Fidèle et éclairant. Le rapport de synthèse du colloque du Conseil scientifique de l’Education Nationale (CSEN) organisé à l’occasion du Grenelle de l’éducation sur le thème du professeur du XXIème siècle est conforme aux contributions du colloque. Organisé autour de 5 questions, il décrit un métier où, sous couvert du développement du travail d’équipe, l’enseignant est en permanence sous surveillance et en évaluation. Le principal enseignement du rapport est de montrer à quel point des membres du CSEN l’utilisent au service d’une ambition politique, celle de JM Blanquer.
Cinq questions pour un nouveau métier
Le rapport de synthèse du colloque organisé par le CSEN lors du Grenelle de l’éducation, élaboré par Yann Algan avec les contributions de Stanislas Dehaene, Élise Huillery, Elena Pasquinelli et Franck Ramus, dessine un nouveau métier enseignant entièrement fidèle à la vision ministérielle, telle que JM Blanquer a pu la présenter dans ses ouvrages récents. Il le fait en s’appuyant sur des travaux et des modèles soigneusement choisis et en écartant les nombreux échecs des politiques vantées dans le rapport.

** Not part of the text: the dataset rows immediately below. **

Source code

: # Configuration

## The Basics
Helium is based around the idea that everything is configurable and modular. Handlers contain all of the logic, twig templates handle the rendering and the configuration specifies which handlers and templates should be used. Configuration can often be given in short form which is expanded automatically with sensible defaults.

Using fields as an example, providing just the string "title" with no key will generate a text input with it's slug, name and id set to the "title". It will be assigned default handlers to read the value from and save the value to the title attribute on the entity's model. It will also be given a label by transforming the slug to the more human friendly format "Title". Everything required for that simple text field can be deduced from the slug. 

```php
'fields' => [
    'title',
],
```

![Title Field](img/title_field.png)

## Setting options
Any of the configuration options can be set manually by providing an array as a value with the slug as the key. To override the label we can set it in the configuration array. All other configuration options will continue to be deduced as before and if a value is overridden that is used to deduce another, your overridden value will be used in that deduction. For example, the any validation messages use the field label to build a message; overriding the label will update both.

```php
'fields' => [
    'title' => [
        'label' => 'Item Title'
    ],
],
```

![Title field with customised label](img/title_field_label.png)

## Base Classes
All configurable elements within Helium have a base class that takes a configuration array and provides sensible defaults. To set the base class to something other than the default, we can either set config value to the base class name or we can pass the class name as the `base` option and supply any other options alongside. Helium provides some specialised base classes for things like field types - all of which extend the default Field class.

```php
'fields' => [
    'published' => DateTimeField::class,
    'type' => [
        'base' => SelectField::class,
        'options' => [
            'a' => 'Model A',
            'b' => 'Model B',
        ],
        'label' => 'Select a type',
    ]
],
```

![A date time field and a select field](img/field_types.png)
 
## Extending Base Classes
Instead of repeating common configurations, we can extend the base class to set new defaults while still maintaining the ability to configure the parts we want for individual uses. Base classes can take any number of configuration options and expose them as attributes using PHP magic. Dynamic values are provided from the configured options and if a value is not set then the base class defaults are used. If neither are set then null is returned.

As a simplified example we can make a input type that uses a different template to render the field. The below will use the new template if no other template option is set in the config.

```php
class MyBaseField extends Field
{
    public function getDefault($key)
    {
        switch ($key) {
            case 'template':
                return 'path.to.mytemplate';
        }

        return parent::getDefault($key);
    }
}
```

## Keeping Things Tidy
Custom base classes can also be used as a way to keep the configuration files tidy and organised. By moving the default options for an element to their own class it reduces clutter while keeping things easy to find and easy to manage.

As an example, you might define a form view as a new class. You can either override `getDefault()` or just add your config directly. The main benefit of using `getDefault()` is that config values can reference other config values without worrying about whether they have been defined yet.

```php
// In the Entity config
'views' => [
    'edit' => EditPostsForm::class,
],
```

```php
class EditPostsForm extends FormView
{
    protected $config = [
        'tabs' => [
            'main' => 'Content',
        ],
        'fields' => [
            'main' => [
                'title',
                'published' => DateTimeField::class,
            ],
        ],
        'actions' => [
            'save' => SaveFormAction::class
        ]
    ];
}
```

Il est construit autour de 5 questions : » Pourquoi l’éducation et les professeurs sont-ils l’investissement du 21ème siècle ? Quelles sont les nouvelles connaissances et compétences des élèves au 21ème siècle, et les pratiques pédagogiques associées pour les professeurs ? Quelles sont les formations initiales et continues pour le professeur du 21ème siècle ? Quelles sont les nouvelles conditions de travail et d’enseignement, notamment grâce aux technologies numériques ? Quels nouveaux modes de gouvernance et comment favoriser la collégialité et la gestion des ressources humaines à tous les échelons du système éducatif ? »
Légitimer les inégalités
Sur le premier point, le rapport utilise les données de Pisa qui, depuis des années, montrent l’intéret économique pour la société et les individus et aussi le bénéfice social du niveau d’instruction. Ainsi les personnes les plus instruites gagnent plus, sont en meilleure santé et sont plus satisfaites de leur vie. Ce qui n’est rien d’autre que la légitimation par l’Ecole de la construction sociale. Cette question sert surtout à valider l’idée très à la mode de l’importance des compétences socio-comportementales dans le système éducatif. Leur enseignement pénètre d’autant plus facilement dans le système éducatif qu’elles sont socialement très clivantes. Avec JM Blanquer on en a des illustrations avec le « grand oral » , certaines modalités d’orientation dans parcours sup (la lettre de motivation par exemple), toutes pratiques descendues des formations du supérieur.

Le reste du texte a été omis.